Redd’s trip to the city comes during a rare off-week from SNL, and while it is indeed challenging for Redd to balance both a stand-up career that brings him around the country and a spot on the iconic sketch comedy show, the Chicago native has made it work in terms of equaling stage time and time on set. Quite frankly, “making it work” between the two is his only option since stand-up is the fuel that feeds his comedy fire.
“I’m like a gym rat when it comes to stand-up, because it’s like the lifeline to everything else for me, personally,” says Redd. “It’s like balancing an entire other career, and I’m always scared of losing it, so I do it as much as I possibly can.”
It’s that hunger that has gotten Redd to this point in his career, as he celebrates a few milestones in the month of March. Not only is celebrating his 10th anniversary in stand-up before the month is out, but he also just released his first comedy album, March 8’s But Here We Are, after keeping it in the shadows for more than a year. He wanted to get the record out closer to premiere his half-hour special on Comedy Central in the fall of 2017, but with all the developments in his career since the recording, Redd decided it would be a better idea to take his time with it.
Looking back on it, Redd sees a lot of firsts that took place on the album — his first jokes that stuck, his first closers, and even his first adventure into character work, as well. The experience proved to be a bit stressful for Redd, but no matter what, he’s glad that the record is finally out.

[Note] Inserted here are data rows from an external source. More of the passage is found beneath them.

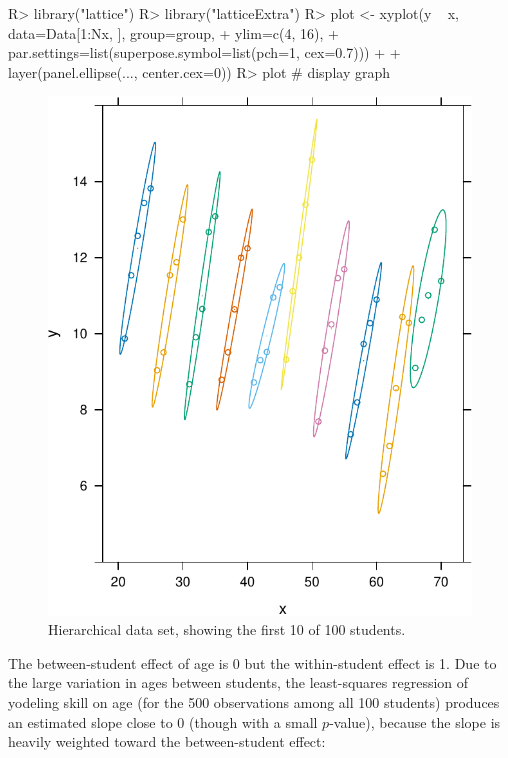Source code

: \documentclass[
]{jss}
\begin{document}
\begin{CodeChunk}
\begin{CodeInput}
R> library("lattice")
R> library("latticeExtra")
R> plot <- xyplot(y ~ x, data=Data[1:Nx, ], group=group,
+                ylim=c(4, 16),
+                par.settings=list(superpose.symbol=list(pch=1, cex=0.7))) +
+     layer(panel.ellipse(..., center.cex=0))
R> plot # display graph
\end{CodeInput}
\begin{figure}

{\centering \includegraphics[width=1\linewidth]{JSS-article_files/figure-latex/plot1-1} 

}

\caption[Hierarchical data set, showing the first 10 of 100 students]{Hierarchical data set, showing the first 10 of 100 students.}\label{fig:plot1}
\end{figure}
\end{CodeChunk}

The between-student effect of age is 0 but the within-student effect is
1. Due to the large variation in ages between students, the
least-squares regression of yodeling skill on age (for the 500
observations among all 100 students) produces an estimated slope close
to 0 (though with a small \(p\)-value), because the slope is heavily
weighted toward the between-student effect:
\end{document}
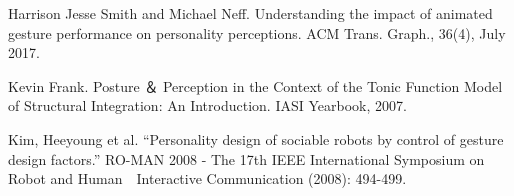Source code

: \begin{thebibliography}{27}
Harrison Jesse Smith and Michael Neff. Understanding the impact of animated gesture performance on personality perceptions. ACM Trans. Graph., 36(4), July 2017.

Kevin Frank. Posture ＆ Perception in the Context of the Tonic Function Model of Structural Integration: An Introduction. IASI Yearbook, 2007.

Kim, Heeyoung et al. “Personality design of sociable robots by control of gesture design factors.” RO-MAN 2008 - The 17th IEEE International Symposium on Robot and Human　Interactive Communication (2008): 494-499.



















\end{thebibliography}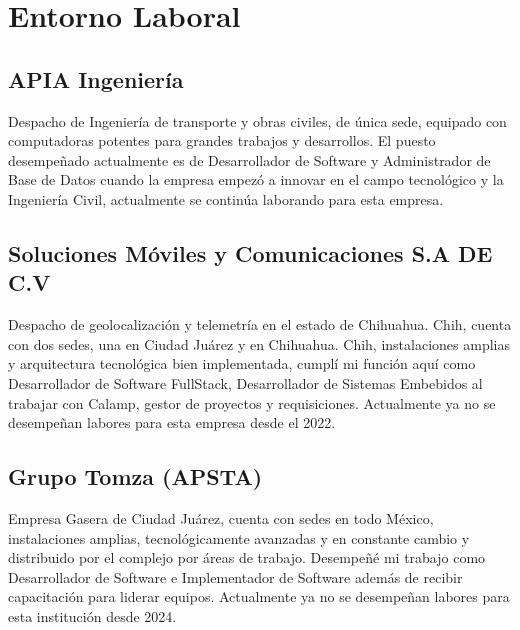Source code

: \documentclass[protocolo.tex]{subfiles}
\begin{document}
\section{Entorno Laboral}

\subsection{APIA Ingeniería}
Despacho de Ingeniería de transporte y obras civiles, de única sede, equipado con computadoras potentes para grandes trabajos y desarrollos. El puesto desempeñado actualmente es de Desarrollador de Software y Administrador de Base de Datos cuando la empresa empezó a innovar en el campo tecnológico y la Ingeniería Civil, actualmente se continúa laborando para esta empresa.

\subsection{Soluciones Móviles y Comunicaciones S.A DE C.V}
Despacho de geolocalización y telemetría en el estado de Chihuahua. Chih, cuenta con dos sedes, una en Ciudad Juárez y en Chihuahua. Chih, instalaciones amplias y arquitectura tecnológica bien implementada, cumplí mi función aquí como Desarrollador de Software FullStack, Desarrollador de Sistemas Embebidos al trabajar con Calamp, gestor de proyectos y requisiciones. Actualmente ya no se desempeñan labores para esta empresa desde el 2022.

\subsection{Grupo Tomza (APSTA)}
Empresa Gasera de Ciudad Juárez, cuenta con sedes en todo México, instalaciones amplias, tecnológicamente avanzadas y en constante cambio y distribuido por el complejo por áreas de trabajo. Desempeñé mi trabajo como Desarrollador de Software e Implementador de Software además de recibir capacitación para liderar equipos. Actualmente ya no se desempeñan labores para esta institución desde 2024.
\end{document}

“It was a crazy experience that brings up a lot of emotions. First, you’re happy to do it and get the set that you want, but then piecing it together and taking three good sets and have each of them represent themselves in the best way possible was a lot of work, and a lot of weird math was involved,” says Redd. “A large part of it was ‘I hate this shit now, this is garbage,’ because you’ve heard it so many times, but then you go through this weird phase where I loved it again. I’m just glad it’s done, because it was a process, for sure. I’m not rushing on doing another one.”
As it stands, Chris Redd is living his best life. As someone who admittedly has a very basic standard of happy living, the opportunities that he’s had — stand-up, sketch comedy, and even a rap career that he’s working on the next project for — are all he needs for optimum living.
“I’ve lived under a few different standards of living,” Redd says, “and right now, I’m living my dream of doing comedy, and being able to create and put my work out there. So, everything I’m doing right now is the standard.”